The U.S. military operation that removed Venezuelan president Nicolas Maduro in January has produced something without modern precedent: a government run by remote American command. Former Biden national security advisor Jake Sullivan called it "occupation by joystick, occupation by remote control" - with Maduro's deputy agreeing to follow Washington's instructions under threat of further military action.
Sullivan, speaking on the World Class podcast at Stanford University alongside former Trump national security advisor H.R. McMaster, argued the arrangement works only because American demands remain limited. "We pretty much only asked them for one big thing: let American oil companies go in and exploit Venezuela's oil resources," he said. As "Hvylya" reports, Sullivan added that this suits the Caracas regime fine - "they will get their cut, and getting their cut will allow them to continue to entrench themselves in power."

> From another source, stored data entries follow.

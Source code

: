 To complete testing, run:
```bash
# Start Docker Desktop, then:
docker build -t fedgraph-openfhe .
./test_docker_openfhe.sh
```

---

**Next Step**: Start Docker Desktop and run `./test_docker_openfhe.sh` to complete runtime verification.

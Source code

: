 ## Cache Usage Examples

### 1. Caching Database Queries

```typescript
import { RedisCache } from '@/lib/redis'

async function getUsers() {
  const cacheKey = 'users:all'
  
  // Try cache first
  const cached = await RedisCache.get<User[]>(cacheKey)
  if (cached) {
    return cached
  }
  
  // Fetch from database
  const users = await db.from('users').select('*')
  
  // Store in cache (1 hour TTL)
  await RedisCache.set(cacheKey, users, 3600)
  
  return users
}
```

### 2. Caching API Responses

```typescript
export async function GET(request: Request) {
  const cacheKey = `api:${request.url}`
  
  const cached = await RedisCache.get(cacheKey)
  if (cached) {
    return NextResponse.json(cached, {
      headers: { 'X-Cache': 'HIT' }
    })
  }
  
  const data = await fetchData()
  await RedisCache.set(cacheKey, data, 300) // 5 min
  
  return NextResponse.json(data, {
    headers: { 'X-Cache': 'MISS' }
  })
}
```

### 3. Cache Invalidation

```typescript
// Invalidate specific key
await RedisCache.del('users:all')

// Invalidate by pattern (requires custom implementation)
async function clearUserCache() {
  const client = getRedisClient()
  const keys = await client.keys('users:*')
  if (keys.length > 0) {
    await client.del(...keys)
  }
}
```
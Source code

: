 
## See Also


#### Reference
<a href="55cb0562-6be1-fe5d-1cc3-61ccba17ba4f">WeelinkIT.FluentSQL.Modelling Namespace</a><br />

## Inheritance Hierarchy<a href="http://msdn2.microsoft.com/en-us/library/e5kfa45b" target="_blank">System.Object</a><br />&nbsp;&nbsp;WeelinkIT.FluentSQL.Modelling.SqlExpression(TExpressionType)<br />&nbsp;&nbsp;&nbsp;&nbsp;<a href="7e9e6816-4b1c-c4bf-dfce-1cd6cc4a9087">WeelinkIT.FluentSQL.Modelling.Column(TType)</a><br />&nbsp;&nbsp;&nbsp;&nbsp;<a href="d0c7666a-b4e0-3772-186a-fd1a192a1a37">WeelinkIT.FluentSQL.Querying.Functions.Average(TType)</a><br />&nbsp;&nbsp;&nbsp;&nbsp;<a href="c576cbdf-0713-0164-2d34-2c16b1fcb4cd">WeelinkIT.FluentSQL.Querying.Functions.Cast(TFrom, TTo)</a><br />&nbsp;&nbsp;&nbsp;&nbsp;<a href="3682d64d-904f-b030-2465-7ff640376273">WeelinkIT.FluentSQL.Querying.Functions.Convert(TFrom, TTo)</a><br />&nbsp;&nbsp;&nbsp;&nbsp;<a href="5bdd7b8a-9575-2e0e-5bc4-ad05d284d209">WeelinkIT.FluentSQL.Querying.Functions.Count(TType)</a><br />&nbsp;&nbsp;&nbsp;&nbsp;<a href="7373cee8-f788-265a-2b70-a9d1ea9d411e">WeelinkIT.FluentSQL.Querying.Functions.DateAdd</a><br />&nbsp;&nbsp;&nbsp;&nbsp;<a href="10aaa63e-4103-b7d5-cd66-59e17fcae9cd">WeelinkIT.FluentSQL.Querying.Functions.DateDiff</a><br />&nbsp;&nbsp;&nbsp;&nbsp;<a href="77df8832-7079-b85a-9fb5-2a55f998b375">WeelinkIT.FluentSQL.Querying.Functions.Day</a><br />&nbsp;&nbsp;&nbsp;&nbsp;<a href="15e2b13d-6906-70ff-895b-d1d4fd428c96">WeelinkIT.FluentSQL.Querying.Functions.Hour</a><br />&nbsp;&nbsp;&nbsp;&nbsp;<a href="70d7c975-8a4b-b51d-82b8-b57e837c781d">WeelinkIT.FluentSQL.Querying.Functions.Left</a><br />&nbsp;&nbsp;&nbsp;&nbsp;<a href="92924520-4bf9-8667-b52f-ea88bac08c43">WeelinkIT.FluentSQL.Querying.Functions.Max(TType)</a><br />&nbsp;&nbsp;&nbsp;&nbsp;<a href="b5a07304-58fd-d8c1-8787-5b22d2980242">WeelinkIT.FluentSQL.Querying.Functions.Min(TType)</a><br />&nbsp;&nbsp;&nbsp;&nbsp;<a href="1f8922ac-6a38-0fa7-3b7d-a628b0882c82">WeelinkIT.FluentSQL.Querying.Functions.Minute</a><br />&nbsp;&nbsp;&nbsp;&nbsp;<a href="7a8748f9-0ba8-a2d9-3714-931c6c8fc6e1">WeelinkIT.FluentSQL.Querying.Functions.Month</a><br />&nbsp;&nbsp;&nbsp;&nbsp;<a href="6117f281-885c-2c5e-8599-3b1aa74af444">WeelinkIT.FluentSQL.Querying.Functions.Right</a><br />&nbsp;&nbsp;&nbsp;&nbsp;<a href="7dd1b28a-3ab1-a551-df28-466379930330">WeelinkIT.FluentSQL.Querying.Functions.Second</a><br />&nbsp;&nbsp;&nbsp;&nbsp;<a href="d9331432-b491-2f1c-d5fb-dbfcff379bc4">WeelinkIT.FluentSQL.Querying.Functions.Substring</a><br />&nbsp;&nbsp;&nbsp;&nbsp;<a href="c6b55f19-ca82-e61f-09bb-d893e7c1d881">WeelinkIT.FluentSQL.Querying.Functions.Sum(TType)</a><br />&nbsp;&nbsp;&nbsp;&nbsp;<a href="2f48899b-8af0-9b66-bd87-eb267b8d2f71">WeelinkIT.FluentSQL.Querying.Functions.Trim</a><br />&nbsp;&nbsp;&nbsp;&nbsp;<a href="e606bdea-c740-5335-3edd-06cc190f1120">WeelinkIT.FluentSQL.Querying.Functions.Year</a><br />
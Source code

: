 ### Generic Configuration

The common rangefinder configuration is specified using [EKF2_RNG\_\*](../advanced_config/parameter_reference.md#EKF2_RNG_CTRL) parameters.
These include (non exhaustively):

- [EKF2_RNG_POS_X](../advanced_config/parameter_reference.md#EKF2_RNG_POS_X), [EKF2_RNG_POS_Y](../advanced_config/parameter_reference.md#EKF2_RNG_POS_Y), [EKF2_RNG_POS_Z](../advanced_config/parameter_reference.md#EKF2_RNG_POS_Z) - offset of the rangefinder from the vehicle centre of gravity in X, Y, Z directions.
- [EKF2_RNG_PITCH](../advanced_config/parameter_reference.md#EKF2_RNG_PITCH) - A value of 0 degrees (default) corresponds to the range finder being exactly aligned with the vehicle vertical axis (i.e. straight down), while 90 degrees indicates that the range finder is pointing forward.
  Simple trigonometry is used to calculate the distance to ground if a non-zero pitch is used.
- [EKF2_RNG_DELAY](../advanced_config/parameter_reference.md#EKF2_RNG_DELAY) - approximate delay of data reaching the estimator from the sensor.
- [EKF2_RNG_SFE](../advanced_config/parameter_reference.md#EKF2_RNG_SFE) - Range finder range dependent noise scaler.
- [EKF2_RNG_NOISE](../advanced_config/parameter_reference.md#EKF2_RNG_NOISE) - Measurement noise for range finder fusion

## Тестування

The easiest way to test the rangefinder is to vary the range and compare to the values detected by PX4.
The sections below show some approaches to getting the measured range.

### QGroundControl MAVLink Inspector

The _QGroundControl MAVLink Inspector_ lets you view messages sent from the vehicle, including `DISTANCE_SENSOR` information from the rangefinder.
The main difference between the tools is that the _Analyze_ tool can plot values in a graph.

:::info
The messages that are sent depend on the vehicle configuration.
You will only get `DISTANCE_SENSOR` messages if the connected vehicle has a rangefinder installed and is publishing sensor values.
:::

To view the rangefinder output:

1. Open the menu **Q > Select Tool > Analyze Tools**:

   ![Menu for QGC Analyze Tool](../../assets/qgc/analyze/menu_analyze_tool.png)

McMaster pushed back sharply. The demands are far broader than oil access, he said, citing Secretary of State Rubio's four points: release political prisoners, expel Cuban, Russian, and Chinese personnel, and produce a plan for political transition. McMaster drew an analogy to Poland's democratic transition - the Solidarity movement sitting down at a round table with the communists, backed by the Catholic Church. Venezuela still has its constitution and "a history of democratic governance," he said.
Sullivan remained cautious. He added that political prisoner releases have already been followed by re-arrests - "prominent media arrests" - and called the pattern familiar. "We have seen that movie before with Venezuela, where they do releases and then they round people back up," he said. More troubling, the administration has treated opposition leader Maria Corina Machado "as a nuisance as opposed to an ally in all this."
Host Colin Kahl identified the core dilemma: the current arrangement stays stable because regime insiders keep profiting from economic rents. But democratic transition means "suddenly some of these guys are going to face the prospect of going to jail. And a lot of these guys have guns." Sullivan acknowledged the scenario could easily lock in for years - "a dictatorship sitting in Caracas doing resource extraction deals with the United States."